Мы уже видели, что не только мораль, но и нравственность немыслима без каких-то единых для всех (пусть так и не поддающихся окончательной формализации) норм. Уже одно это способно свидетельствовать о существовании какой-то вечной нерасторжимой связи нравственного чувства человека со словом. Вернее сказать, со знаковой системой общения, складывающейся в нашем социуме. Но необходимо подчеркнуть: речь идет совсем не о том, что с помощью слова можно выразить существо всех тех требований, которые предъявляются человеку. Ведь если содержание отдельной моральной нормы и можно фиксировать в слове, то содержание нравственного закона в принципе не поддается никакой вербальной формализации. При всем том, что интуитивное представление о нравственности есть у каждого, оно вообще неизречимо. Впрочем, справедливо утверждать и другое: точное ее определение требует полного погружения в широкий контекст всей человеческой культуры. В общем, как бы то ни было, формирование нравственного чувства абсолютно немыслимо вне знакового общения. Творчество же тем более исключено там, где нет никаких знаковых систем. Поэтому рано или поздно любой анализ приведет нас к слову, к попытке ответить на вопрос о том, почему оно оказывается-таки в состоянии выразить неизречимое.

Так не лучше ли сразу начать именно с него?

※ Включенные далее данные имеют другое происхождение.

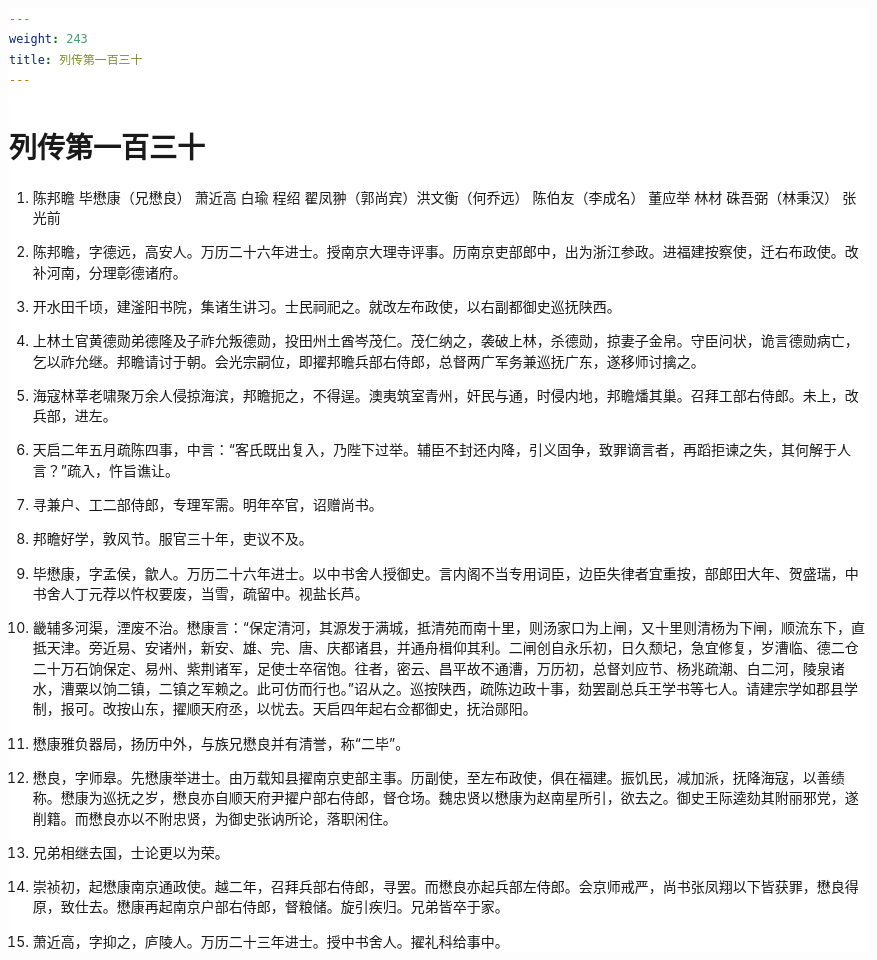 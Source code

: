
 ```yaml
---
weight: 243
title: 列传第一百三十
---
```


# 列传第一百三十

1. <span id="列传第一百三十-1"></span>
陈邦瞻 毕懋康（兄懋良） 萧近高 白瑜 程绍 翟凤翀（郭尚宾）洪文衡（何乔远） 陈伯友（李成名） 董应举 林材 硃吾弼（林秉汉） 张光前

2. <span id="列传第一百三十-2"></span>
陈邦瞻，字德远，高安人。万历二十六年进士。授南京大理寺评事。历南京吏部郎中，出为浙江参政。进福建按察使，迁右布政使。改补河南，分理彰德诸府。

3. <span id="列传第一百三十-3"></span>
开水田千顷，建滏阳书院，集诸生讲习。士民祠祀之。就改左布政使，以右副都御史巡抚陕西。

4. <span id="列传第一百三十-4"></span>
上林土官黄德勋弟德隆及子祚允叛德勋，投田州土酋岑茂仁。茂仁纳之，袭破上林，杀德勋，掠妻子金帛。守臣问状，诡言德勋病亡，乞以祚允继。邦瞻请讨于朝。会光宗嗣位，即擢邦瞻兵部右侍郎，总督两广军务兼巡抚广东，遂移师讨擒之。

5. <span id="列传第一百三十-5"></span>
海寇林莘老啸聚万余人侵掠海滨，邦瞻扼之，不得逞。澳夷筑室青州，奸民与通，时侵内地，邦瞻燔其巢。召拜工部右侍郎。未上，改兵部，进左。

6. <span id="列传第一百三十-6"></span>
天启二年五月疏陈四事，中言：“客氏既出复入，乃陛下过举。辅臣不封还内降，引义固争，致罪谪言者，再蹈拒谏之失，其何解于人言？”疏入，忤旨谯让。

7. <span id="列传第一百三十-7"></span>
寻兼户、工二部侍郎，专理军需。明年卒官，诏赠尚书。

8. <span id="列传第一百三十-8"></span>
邦瞻好学，敦风节。服官三十年，吏议不及。

9. <span id="列传第一百三十-9"></span>
毕懋康，字孟侯，歙人。万历二十六年进士。以中书舍人授御史。言内阁不当专用词臣，边臣失律者宜重按，部郎田大年、贺盛瑞，中书舍人丁元荐以忤权要废，当雪，疏留中。视盐长芦。

10. <span id="列传第一百三十-10"></span>
畿辅多河渠，湮废不治。懋康言：“保定清河，其源发于满城，抵清苑而南十里，则汤家口为上闸，又十里则清杨为下闸，顺流东下，直抵天津。旁近易、安诸州，新安、雄、完、唐、庆都诸县，并通舟楫仰其利。二闸创自永乐初，日久颓圮，急宜修复，岁漕临、德二仓二十万石饷保定、易州、紫荆诸军，足使士卒宿饱。往者，密云、昌平故不通漕，万历初，总督刘应节、杨兆疏潮、白二河，陵泉诸水，漕粟以饷二镇，二镇之军赖之。此可仿而行也。”诏从之。巡按陕西，疏陈边政十事，劾罢副总兵王学书等七人。请建宗学如郡县学制，报可。改按山东，擢顺天府丞，以忧去。天启四年起右佥都御史，抚治郧阳。

11. <span id="列传第一百三十-11"></span>
懋康雅负器局，扬历中外，与族兄懋良并有清誉，称“二毕”。

12. <span id="列传第一百三十-12"></span>
懋良，字师皋。先懋康举进士。由万载知县擢南京吏部主事。历副使，至左布政使，俱在福建。振饥民，减加派，抚降海寇，以善绩称。懋康为巡抚之岁，懋良亦自顺天府尹擢户部右侍郎，督仓场。魏忠贤以懋康为赵南星所引，欲去之。御史王际逵劾其附丽邪党，遂削籍。而懋良亦以不附忠贤，为御史张讷所论，落职闲住。

13. <span id="列传第一百三十-13"></span>
兄弟相继去国，士论更以为荣。

14. <span id="列传第一百三十-14"></span>
崇祯初，起懋康南京通政使。越二年，召拜兵部右侍郎，寻罢。而懋良亦起兵部左侍郎。会京师戒严，尚书张凤翔以下皆获罪，懋良得原，致仕去。懋康再起南京户部右侍郎，督粮储。旋引疾归。兄弟皆卒于家。

15. <span id="列传第一百三十-15"></span>
萧近高，字抑之，庐陵人。万历二十三年进士。授中书舍人。擢礼科给事中。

Человек немыслим вне общения, вне постоянного обмена с другими всем тем, что занимает его душу. Но вот проблема: содержание того, что, собственно, и составляет предмет любого информационного обмена, идеально, другими словами, оно представляет собой род совершенной потусторонности, некоего абсолютного зазеркалья по отношению ко всему материальному. Но если сам человек создан из плоти и крови, то рождаемое в сознании одного, не может быть интроецировано, или, говоря по-простому, вложено в сознание никого другого без помощи опосредующего начала, в котором идеальное каким-то таинственным образом трансформируется в нечто осязаемое, поддающееся фиксации и измерению. Как известно, этим началом является знак. Именно материальная плоть знака, вещественное облачение того, что окутывает его не всегда уловимое нами значение, делает возможным любое общение людей. Ведь даже самый факт того, что, трансцендентная всему материальному, чья-то душа пытается обратиться к нам, становится явственным единственно благодаря ему. Между тем, если разделяющая людей дистанция не заполняется ничем физическим, невозможен решительно никакой обмен, ибо не существует в нашем мире более строгого изолята, нежели не занятая ничем вещественным абсолютная пустота.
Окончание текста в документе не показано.